- _TASK TO CARRY OUT_: Quote the lines below exactly, from the one that holds "main difference is" through the final line of the records, and only those.

* * * * * * * * *

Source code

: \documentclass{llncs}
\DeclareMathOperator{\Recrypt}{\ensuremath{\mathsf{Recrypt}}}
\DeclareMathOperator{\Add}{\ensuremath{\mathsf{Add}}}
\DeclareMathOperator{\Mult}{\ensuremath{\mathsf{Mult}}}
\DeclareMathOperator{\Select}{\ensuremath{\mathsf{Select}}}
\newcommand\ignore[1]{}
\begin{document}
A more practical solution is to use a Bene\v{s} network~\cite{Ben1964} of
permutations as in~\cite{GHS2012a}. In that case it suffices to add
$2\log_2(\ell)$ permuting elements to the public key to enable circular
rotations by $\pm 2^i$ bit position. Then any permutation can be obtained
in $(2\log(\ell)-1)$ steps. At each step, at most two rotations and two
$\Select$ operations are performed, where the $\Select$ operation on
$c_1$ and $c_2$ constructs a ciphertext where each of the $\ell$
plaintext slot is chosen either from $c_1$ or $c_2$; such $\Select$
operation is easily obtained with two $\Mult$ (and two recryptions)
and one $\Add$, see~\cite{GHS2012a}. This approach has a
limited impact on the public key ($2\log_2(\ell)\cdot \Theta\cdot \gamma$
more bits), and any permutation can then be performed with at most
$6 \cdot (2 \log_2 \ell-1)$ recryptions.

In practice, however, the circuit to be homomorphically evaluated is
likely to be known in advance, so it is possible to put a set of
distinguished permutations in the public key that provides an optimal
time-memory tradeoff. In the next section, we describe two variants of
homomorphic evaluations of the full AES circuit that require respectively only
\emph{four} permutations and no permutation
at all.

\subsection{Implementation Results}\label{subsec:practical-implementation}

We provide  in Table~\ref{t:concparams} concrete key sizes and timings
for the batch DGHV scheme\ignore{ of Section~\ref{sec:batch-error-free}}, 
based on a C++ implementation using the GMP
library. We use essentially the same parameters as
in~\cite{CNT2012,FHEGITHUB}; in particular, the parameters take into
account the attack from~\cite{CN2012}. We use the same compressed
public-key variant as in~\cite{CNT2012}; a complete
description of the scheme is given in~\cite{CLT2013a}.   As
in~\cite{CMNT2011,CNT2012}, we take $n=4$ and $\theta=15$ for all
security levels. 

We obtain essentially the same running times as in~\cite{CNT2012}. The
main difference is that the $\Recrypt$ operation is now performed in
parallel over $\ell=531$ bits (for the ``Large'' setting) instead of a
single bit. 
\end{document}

* * * * * * * * *

- _RESPONSE AREA_:
main difference is that the $\Recrypt$ operation is now performed in
parallel over $\ell=531$ bits (for the ``Large'' setting) instead of a
single bit. 
\end{document}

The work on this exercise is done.